El treno es propicio para ese tipo de exorcismos. En los años previos a la guerra hispano-americana de 1898, uno de los más famosos oradores del país, Robert Green Ingersoll, esgrimió contra España la espada flamígera de la “leyenda negra”. A través de la Inquisición, escribió, España había destruido toda libertad de pensamiento: “Durante siglos el cielo estuvo lívido con las llamas de los autos de fe (…). España estaba ocupada llevando leña a los pies de la filosofía, quemando gente por pensar, por investigar, por expresar opiniones honestas”.
Al sur del río Grande
Al Sur del río Grande, esa visión no es muy distinta. El presidente boliviano, Evo Morales, saludó “al hermano Mitch O’Farrell, de la tribu Wyandotte” por retirar la efigie de un “genocida”. Unos días después, la estatua de Colón en el Paseo del Prado de La Paz apareció con manchas de pintura roja y negra.

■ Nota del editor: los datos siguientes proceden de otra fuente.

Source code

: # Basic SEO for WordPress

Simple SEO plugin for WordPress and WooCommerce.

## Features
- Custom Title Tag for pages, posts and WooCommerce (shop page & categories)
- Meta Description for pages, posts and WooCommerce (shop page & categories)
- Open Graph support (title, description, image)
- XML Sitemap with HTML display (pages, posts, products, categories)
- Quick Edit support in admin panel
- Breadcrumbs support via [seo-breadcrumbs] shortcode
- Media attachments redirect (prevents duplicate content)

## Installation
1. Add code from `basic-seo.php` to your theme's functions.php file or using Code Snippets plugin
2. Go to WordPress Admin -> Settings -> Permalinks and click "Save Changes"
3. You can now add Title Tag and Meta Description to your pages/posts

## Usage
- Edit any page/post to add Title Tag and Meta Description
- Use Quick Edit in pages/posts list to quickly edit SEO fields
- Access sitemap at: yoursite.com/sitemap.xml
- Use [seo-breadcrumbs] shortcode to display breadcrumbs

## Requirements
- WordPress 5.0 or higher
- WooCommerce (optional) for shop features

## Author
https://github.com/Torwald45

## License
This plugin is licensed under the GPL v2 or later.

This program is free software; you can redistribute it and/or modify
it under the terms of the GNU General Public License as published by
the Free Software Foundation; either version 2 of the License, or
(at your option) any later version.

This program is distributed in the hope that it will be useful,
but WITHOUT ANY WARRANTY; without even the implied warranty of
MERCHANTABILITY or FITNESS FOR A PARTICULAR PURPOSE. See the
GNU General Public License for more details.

En Nicaragua, Bolivia y Venezuela el antiguo Día de la Hispanidad es hoy el Día de la Resistencia Indígena. En Argentina es el Día de la Diversidad Cultural, en Chile el Día del Encuentro de los Dos Mundos y en Ecuador el Día de la Interculturalidad y la Plurinacionalidad.
En el Perú, la estatua de Francisco Pizarro, una réplica de la que se encuentra en Trujillo de Extremadura, fue retirada hace años de Plaza de Armas de Lima. Desde 1968 el antiguo salón Pizarro, el mayor del Palacio de Gobierno, se llama salón Túpac Amaru, en honor del cacique cusqueño que lideró a finales del siglo XVIII la mayor revuelta de la historia colonial andina, que causó unas 100.000 muertes, el 10% de la población del virreinato.
En México, Hernán Cortés no tiene plazas, avenidas ni estatuas ecuestres. La representación más conocida suya en la ciudad que fundó sobre la antigua Tenochtitlán es la del muralista Diego Rivera en uno de los frescos históricos del Palacio Nacional, donde aparece como un enano jorobado y deforme. En 1867, Benito Juárez, zapoteca de Oaxaca e ídolo político de Andrés Manuel López Obrador, escenificó la ejecución del emperador Maximiliano, que veneraba la memoria de su ancestro Carlos V, casi como si se hubiese tratado de la venganza de Cuauhtémoc, el último emperador azteca.
Cuando Napoleón III retiró sus tropas del país, Juárez, lentamente, como una serpiente que se enrosca en torno a su presa, rodeó a las tropas de Maximiliano en Querétaro. Implacable como un dios pagano, Juárez no escuchó las peticiones de clemencia que llegaron de Europa para que perdonara la vida al archiduque austriaco, incluidas las de Garibaldi y Víctor Hugo.
Juárez creía que México no podría existir reverenciando lo de fuera.
La ‘desespañolización’
Francisco Bilbao (1823-65), un influyente escritor chileno, escribió: “España trajo el catolicismo, la monarquía, la feudalidad, la Inquisición, el aislamiento, la intolerancia exterminadora, la obediencia ciega (…). Los ingleses la corriente liberal de la Reforma; la ley del individualismo soberano. ¿Cuál ha sido el resultado? Al Norte, EEUU, la primera de las naciones modernas; al Sur, los Estados desunidos, cuyo progreso consiste en desespañolizarse”.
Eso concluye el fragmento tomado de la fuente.